See Note 15 of Notes to the Consolidated Financial Statements and "Critical
Accounting Estimates" below for a discussion of estimates and assumptions
related to the reserves for unpaid losses and loss adjustment expenses.

Credit facility



As of December 31, 2022, we had $29,288 principal outstanding on our term loan
under the Second Amended and Restated Credit Agreement with First Horizon Bank.
The loan has a variable interest rate of SOFR plus 3.50%, which was 7.59% as of
December 31, 2022. The outstanding principal balance of the loan is to be repaid
in quarterly installments that escalate from approximately $206 to $825 until
March 2025. See Note 12 of the Notes to the Consolidated Financial Statements
for further details regarding our credit facility.

Surplus Notes



As of December 31, 2022, we had $50,000 principal outstanding on our Surplus
Notes due 2042. Interest on the Surplus Notes accrues at the rate of 6.75% per
year, and is payable quarterly. See Note 12 of the Notes to the Consolidated
Financial statements for further details regarding our Surplus Notes.
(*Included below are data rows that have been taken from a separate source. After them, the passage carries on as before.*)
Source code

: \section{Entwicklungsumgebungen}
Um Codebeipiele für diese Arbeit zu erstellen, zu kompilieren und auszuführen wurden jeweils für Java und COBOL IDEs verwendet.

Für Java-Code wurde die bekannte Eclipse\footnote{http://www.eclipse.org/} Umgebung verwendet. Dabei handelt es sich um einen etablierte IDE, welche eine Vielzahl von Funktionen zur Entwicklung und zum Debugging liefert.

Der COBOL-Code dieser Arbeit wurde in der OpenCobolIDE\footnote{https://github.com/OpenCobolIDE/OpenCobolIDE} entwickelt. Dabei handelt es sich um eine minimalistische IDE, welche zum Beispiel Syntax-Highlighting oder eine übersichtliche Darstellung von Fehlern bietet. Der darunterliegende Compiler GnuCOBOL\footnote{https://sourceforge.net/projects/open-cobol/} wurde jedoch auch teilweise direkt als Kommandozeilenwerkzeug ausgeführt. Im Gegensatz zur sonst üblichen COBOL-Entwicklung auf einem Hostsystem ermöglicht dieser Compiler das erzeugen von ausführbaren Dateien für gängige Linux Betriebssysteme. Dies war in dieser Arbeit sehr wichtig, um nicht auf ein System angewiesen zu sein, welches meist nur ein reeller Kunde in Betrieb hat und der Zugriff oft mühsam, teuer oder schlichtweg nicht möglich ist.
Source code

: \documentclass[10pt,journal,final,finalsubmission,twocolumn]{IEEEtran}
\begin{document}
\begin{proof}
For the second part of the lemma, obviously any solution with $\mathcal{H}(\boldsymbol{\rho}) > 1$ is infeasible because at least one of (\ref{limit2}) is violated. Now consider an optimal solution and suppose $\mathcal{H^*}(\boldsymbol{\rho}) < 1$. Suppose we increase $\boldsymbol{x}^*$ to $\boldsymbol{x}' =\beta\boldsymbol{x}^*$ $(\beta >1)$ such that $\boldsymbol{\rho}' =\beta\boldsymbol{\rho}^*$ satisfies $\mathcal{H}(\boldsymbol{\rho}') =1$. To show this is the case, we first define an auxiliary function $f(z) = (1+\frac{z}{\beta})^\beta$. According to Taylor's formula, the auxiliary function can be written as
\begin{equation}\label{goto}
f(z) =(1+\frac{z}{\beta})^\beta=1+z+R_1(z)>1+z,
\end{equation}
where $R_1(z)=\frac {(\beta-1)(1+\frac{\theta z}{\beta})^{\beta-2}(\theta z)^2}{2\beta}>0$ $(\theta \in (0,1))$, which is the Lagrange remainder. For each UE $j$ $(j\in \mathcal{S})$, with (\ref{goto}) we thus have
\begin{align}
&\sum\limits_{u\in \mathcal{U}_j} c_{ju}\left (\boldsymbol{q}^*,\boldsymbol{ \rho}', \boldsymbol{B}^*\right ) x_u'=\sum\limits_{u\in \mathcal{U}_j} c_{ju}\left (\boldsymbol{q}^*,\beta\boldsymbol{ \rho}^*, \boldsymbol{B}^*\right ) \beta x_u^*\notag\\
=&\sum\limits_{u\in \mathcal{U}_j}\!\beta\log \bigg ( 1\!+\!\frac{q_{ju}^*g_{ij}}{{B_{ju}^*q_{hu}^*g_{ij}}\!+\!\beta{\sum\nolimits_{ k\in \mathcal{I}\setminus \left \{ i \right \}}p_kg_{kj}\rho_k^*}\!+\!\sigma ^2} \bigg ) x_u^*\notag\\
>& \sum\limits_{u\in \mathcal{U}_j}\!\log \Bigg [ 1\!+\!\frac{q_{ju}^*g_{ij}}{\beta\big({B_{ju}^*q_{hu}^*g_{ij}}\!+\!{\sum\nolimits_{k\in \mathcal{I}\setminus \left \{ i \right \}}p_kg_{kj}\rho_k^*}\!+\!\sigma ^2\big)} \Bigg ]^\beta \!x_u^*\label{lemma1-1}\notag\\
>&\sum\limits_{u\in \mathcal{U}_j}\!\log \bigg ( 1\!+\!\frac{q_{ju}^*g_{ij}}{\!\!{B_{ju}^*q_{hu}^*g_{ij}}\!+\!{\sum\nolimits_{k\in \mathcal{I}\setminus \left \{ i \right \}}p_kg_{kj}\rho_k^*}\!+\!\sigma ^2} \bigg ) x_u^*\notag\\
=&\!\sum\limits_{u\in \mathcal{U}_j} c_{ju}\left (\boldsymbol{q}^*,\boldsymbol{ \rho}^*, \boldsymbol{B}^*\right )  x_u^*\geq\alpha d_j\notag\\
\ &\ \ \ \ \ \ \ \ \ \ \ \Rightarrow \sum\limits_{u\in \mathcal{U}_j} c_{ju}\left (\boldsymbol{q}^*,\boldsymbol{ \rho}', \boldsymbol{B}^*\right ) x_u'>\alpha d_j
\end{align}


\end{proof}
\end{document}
Operating lease obligations



As of December 31, 2022, we leased office space and equipment in 12 states. Our
leases have remaining terms ranging from one month to 54 months and some of our
leases include options to extend the lease for up to 5 years. Future expected
cash obligations include $1,940, $1,064, $164, $44 and $2 during the years ended
December 31, 2023, 2024, 2025, 2026 and 2027, respectively. See Note 17 of the
Notes to the Consolidated Financial Statements for further details regarding our
leases.

Financial condition

Stockholders' Equity

As of December 31, 2022, total stockholders' equity was $315,019, compared to
$421,909 as of December 31, 2021, a decrease of $106,890. The decrease in
stockholders' equity over the period was driven primarily by $108,362 of
comprehensive loss. We had $2,279 of unrecognized stock compensation as of
December 31, 2022 related to non-vested stock compensation granted. The Company
recognized $1,496 of stock compensation during the year ended December 31, 2022.

Investment Portfolio



Our invested asset portfolio consists of fixed maturities, equity securities,
other investments and short-term investments. The majority of the investment
portfolio was comprised of fixed maturity securities of $552,243 at December 31,
2022, that were classified as available-for-sale. Available-for-sale investments
are carried at fair value with unrealized gains and losses on these securities,
net of applicable taxes, reported as a separate component of accumulated other
comprehensive income.

Our investment portfolio objectives are to maintain liquidity, facilitating
financial strength and stability and ensuring regulatory and legal compliance.
Our investment portfolio consists of available-for-sale fixed maturities and
other equity investments, all of which are carried at fair value. We seek to
hold a high-quality portfolio of investments that is managed by a professional
investment advisory management firm in accordance with the Company's investment
policy and routinely reviewed by our management team. Our investments, however,
are subject to general economic conditions and market risks as well as risks
inherent to particular securities. The Company's investment portfolio has the
following objectives:

•meet insurance regulatory requirements with respect to investments under the applicable insurance laws;

•maintain an appropriate level of liquidity to satisfy the cash requirements of current operations and long-term obligations;

•adjust investment risk to offset or complement insurance risk based on our total corporate risk tolerance; and

•realize the highest possible levels of investment income and after-tax total rates of return.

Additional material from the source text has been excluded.